Task:
Each entry is to be retyped exactly as it appears. Leave the images out.

Supplied data:
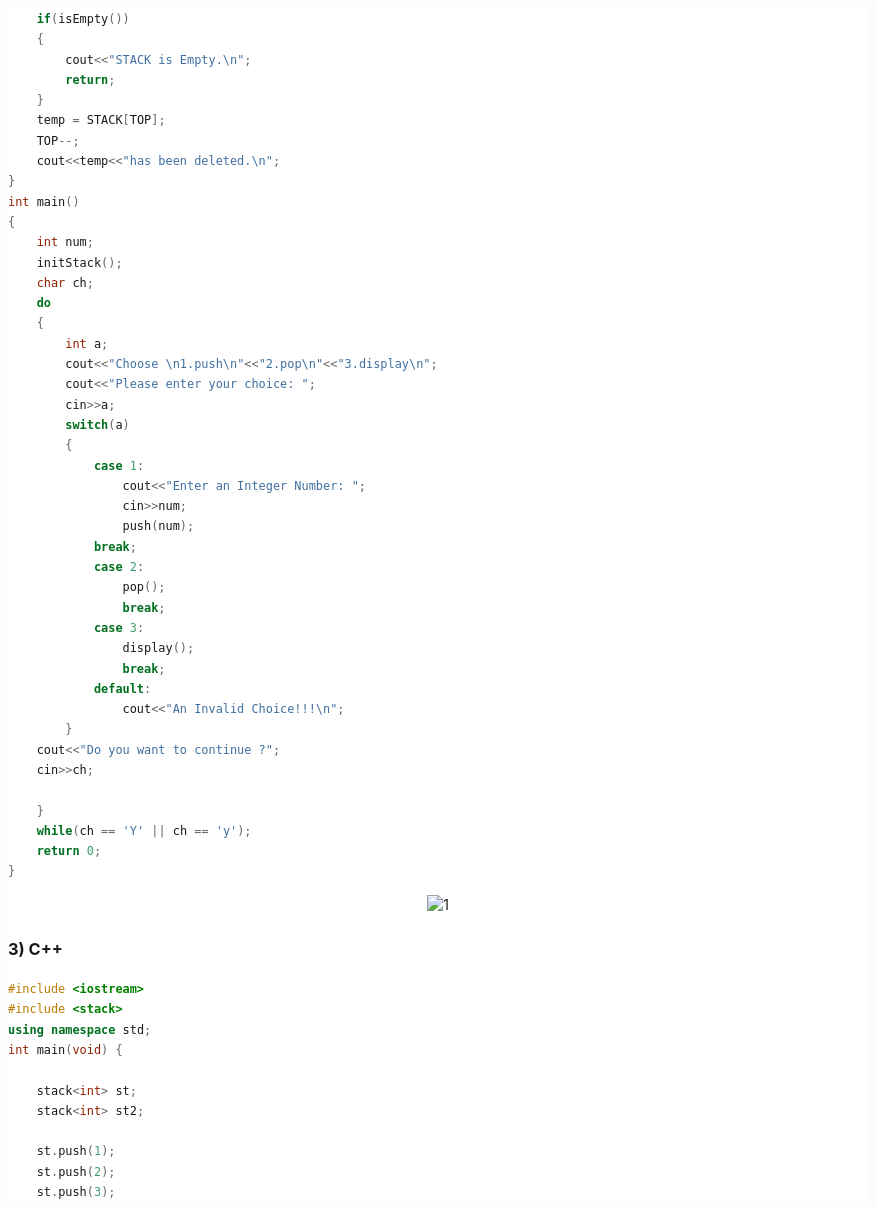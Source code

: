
 ```cpp
	if(isEmpty())
	{
		cout<<"STACK is Empty.\n";
		return;
	}
	temp = STACK[TOP];
	TOP--;
	cout<<temp<<"has been deleted.\n";
}
int main()
{
	int num;
	initStack();
	char ch;
	do
	{
		int a;
		cout<<"Choose \n1.push\n"<<"2.pop\n"<<"3.display\n";
		cout<<"Please enter your choice: ";
		cin>>a;
		switch(a)
		{
			case 1:
				cout<<"Enter an Integer Number: ";
				cin>>num;
				push(num);
			break;
			case 2:
				pop();
				break;
			case 3:
				display();
				break;
			default:
				cout<<"An Invalid Choice!!!\n";
		}
	cout<<"Do you want to continue ?";
	cin>>ch;
		
	}
	while(ch == 'Y' || ch == 'y');
	return 0;
}
```

<p align="center">
<img width="600" alt="1" src="https://user-images.githubusercontent.com/111734605/204218000-31e17c82-59eb-498a-a22a-f52f3611a820.png">
</p>


### 3) C++ 
```cpp
#include <iostream>
#include <stack>
using namespace std;
int main(void) {

	stack<int> st;
	stack<int> st2;

	st.push(1);
	st.push(2);
	st.push(3);
```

Exercise solution:
Source code

:
 ```cpp
	if(isEmpty())
	{
		cout<<"STACK is Empty.\n";
		return;
	}
	temp = STACK[TOP];
	TOP--;
	cout<<temp<<"has been deleted.\n";
}
int main()
{
	int num;
	initStack();
	char ch;
	do
	{
		int a;
		cout<<"Choose \n1.push\n"<<"2.pop\n"<<"3.display\n";
		cout<<"Please enter your choice: ";
		cin>>a;
		switch(a)
		{
			case 1:
				cout<<"Enter an Integer Number: ";
				cin>>num;
				push(num);
			break;
			case 2:
				pop();
				break;
			case 3:
				display();
				break;
			default:
				cout<<"An Invalid Choice!!!\n";
		}
	cout<<"Do you want to continue ?";
	cin>>ch;
		
	}
	while(ch == 'Y' || ch == 'y');
	return 0;
}
```

<p align="center">
<img width="600" alt="1" src="https://user-images.githubusercontent.com/111734605/204218000-31e17c82-59eb-498a-a22a-f52f3611a820.png">
</p>


### 3) C++ 
```cpp
#include <iostream>
#include <stack>
using namespace std;
int main(void) {

	stack<int> st;
	stack<int> st2;

	st.push(1);
	st.push(2);
	st.push(3);
```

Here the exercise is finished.